But equipped with his other title as Director of Writing Across the Curriculum, he hopes to skip the middle step soon, and see his own students and those of other professors equipped to avoid the writing centre and assignment aid altogether. Starting this year, WAC is offering a series of nine workshops for faculty and graduate students designed to improve staff writing and teaching practices, so that students inexperienced in the rigours of academe might stand a writing chance.
"The first four workshops were aimed at getting instructors interested in writing for their own purposes, right. They want to get stuff published and so on, and to talk to them at a level that makes sense is quite sophisticated," he said. "The next five, I'm trying to get them to take that knowledge and add a sophisticated understanding of writing and apply that to their students work."
Tired of complaints from professors about the insufficient writing abilities of students, Graves set out last year to analyze the way written assignments were being given to students, and collected ever written assignment handed out in the Faculty of Nursing over the 2008/09 scholastic year. What he found showed a gap between what new students were expected to complete and what they were capable of.
"Too often I heard comments like 'Students can't write.

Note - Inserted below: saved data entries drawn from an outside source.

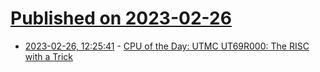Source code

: # [Published on 2023-02-26](index.md)

* [2023-02-26, 12:25:41](https://lobste.rs/s/wmed5h/cpu_day_utmc_ut69r000_risc_with_trick) - [CPU of the Day: UTMC UT69R000: The RISC with a Trick](https://www.cpushack.com/2019/03/01/cpu-of-the-day-utmc-ut69r000-the-risc-with-a-trick/)
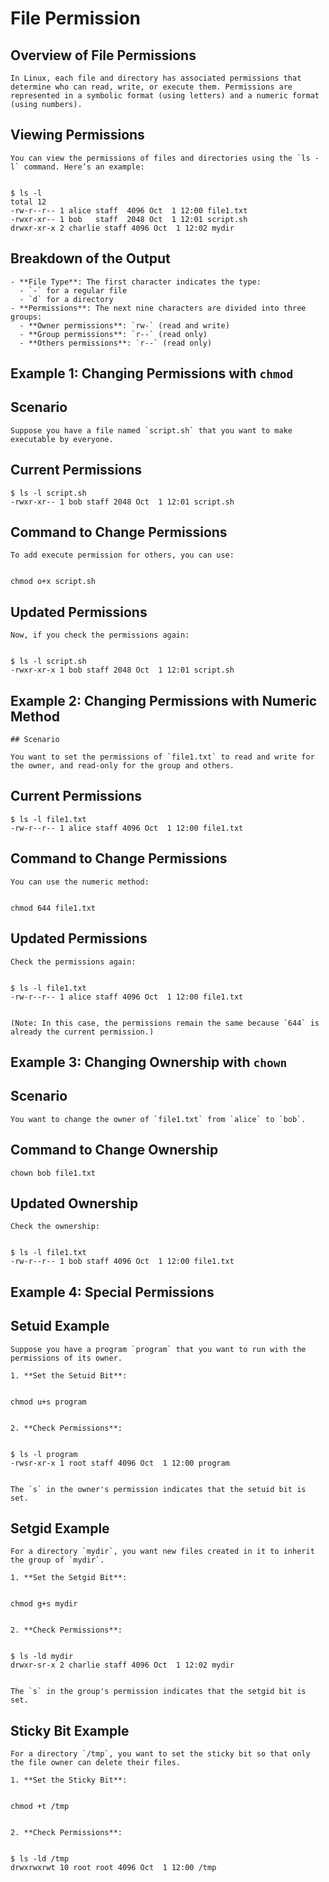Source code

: # File Permission

## Overview of File Permissions

	In Linux, each file and directory has associated permissions that determine who can read, write, or execute them. Permissions are represented in a symbolic format (using letters) and a numeric format (using numbers).

## Viewing Permissions

	You can view the permissions of files and directories using the `ls -l` command. Here’s an example:


	$ ls -l
	total 12
	-rw-r--r-- 1 alice staff  4096 Oct  1 12:00 file1.txt
	-rwxr-xr-- 1 bob   staff  2048 Oct  1 12:01 script.sh
	drwxr-xr-x 2 charlie staff 4096 Oct  1 12:02 mydir
	

## Breakdown of the Output

	- **File Type**: The first character indicates the type:
	  - `-` for a regular file
	  - `d` for a directory
	- **Permissions**: The next nine characters are divided into three groups:
	  - **Owner permissions**: `rw-` (read and write)
	  - **Group permissions**: `r--` (read only)
	  - **Others permissions**: `r--` (read only)

## Example 1: Changing Permissions with `chmod`

## Scenario

	Suppose you have a file named `script.sh` that you want to make executable by everyone.

## Current Permissions

	
	$ ls -l script.sh
	-rwxr-xr-- 1 bob staff 2048 Oct  1 12:01 script.sh
	

## Command to Change Permissions

	To add execute permission for others, you can use:

	
	chmod o+x script.sh
	

## Updated Permissions

	Now, if you check the permissions again:

	
	$ ls -l script.sh
	-rwxr-xr-x 1 bob staff 2048 Oct  1 12:01 script.sh
	

## Example 2: Changing Permissions with Numeric Method

	## Scenario

	You want to set the permissions of `file1.txt` to read and write for the owner, and read-only for the group and others.

## Current Permissions

	
	$ ls -l file1.txt
	-rw-r--r-- 1 alice staff 4096 Oct  1 12:00 file1.txt


## Command to Change Permissions

	You can use the numeric method:

	
	chmod 644 file1.txt
	

## Updated Permissions

	Check the permissions again:

	
	$ ls -l file1.txt
	-rw-r--r-- 1 alice staff 4096 Oct  1 12:00 file1.txt
	

	(Note: In this case, the permissions remain the same because `644` is already the current permission.)

## Example 3: Changing Ownership with `chown`

## Scenario

	You want to change the owner of `file1.txt` from `alice` to `bob`.

## Command to Change Ownership

	
	chown bob file1.txt
	

## Updated Ownership

	Check the ownership:

	
	$ ls -l file1.txt
	-rw-r--r-- 1 bob staff 4096 Oct  1 12:00 file1.txt
	

## Example 4: Special Permissions

## Setuid Example

	Suppose you have a program `program` that you want to run with the permissions of its owner.

	1. **Set the Setuid Bit**:

	
	chmod u+s program
	

	2. **Check Permissions**:

	
	$ ls -l program
	-rwsr-xr-x 1 root staff 4096 Oct  1 12:00 program
	

	The `s` in the owner's permission indicates that the setuid bit is set.

## Setgid Example

	For a directory `mydir`, you want new files created in it to inherit the group of `mydir`.

	1. **Set the Setgid Bit**:

	
	chmod g+s mydir
	

	2. **Check Permissions**:

	
	$ ls -ld mydir
	drwxr-sr-x 2 charlie staff 4096 Oct  1 12:02 mydir
	

	The `s` in the group's permission indicates that the setgid bit is set.

## Sticky Bit Example

	For a directory `/tmp`, you want to set the sticky bit so that only the file owner can delete their files.

	1. **Set the Sticky Bit**:

	
	chmod +t /tmp
	

	2. **Check Permissions**:

	
	$ ls -ld /tmp
	drwxrwxrwt 10 root root 4096 Oct  1 12:00 /tmp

They should have learned that in high school.' My response is that we're asking U of A students to do much more sophisticated things than they've ever had to do in high school," he explained.
"When we're getting assignments to U of A students, they don't understand how they're going to be graded on that, because they've never seen one of these things before, and they certainly don't understand the level of sophistication that the instructors are expecting and looking at their writing for."
To remedy this, Graves is advocating for an escalation of the effort professors and graduate students exert in the creation of rubric, the topic for a WAC workshop happening today at 12:15 in the Aberhart Centre.
"The key things is there needs to be some explanation for the criteria for grading, and students need to have that ahead of time. That can always be done better. The key things from educational research is called a grading scheme, which is popularly known as the rubric," he said.
"It announces to the student, 'Here's what I was looking for and here's what you gave me.' It provides focus and areas for improvement. How can you be a figure skater without knowing which moves to do or how much they count for?"
With the remaining workshops, Graves hopes to provide an even greater focus on the same topic, but tailored to graduate students.
"A lot of the grading of first- and second-year courses is done by graduate students. Maybe that could be a focus point for that kind of thing," he concluded.
Once completed, the workshops will be turned into online video-learning modules available through WAC's website, www.humanities.ualberta.ca/WAC.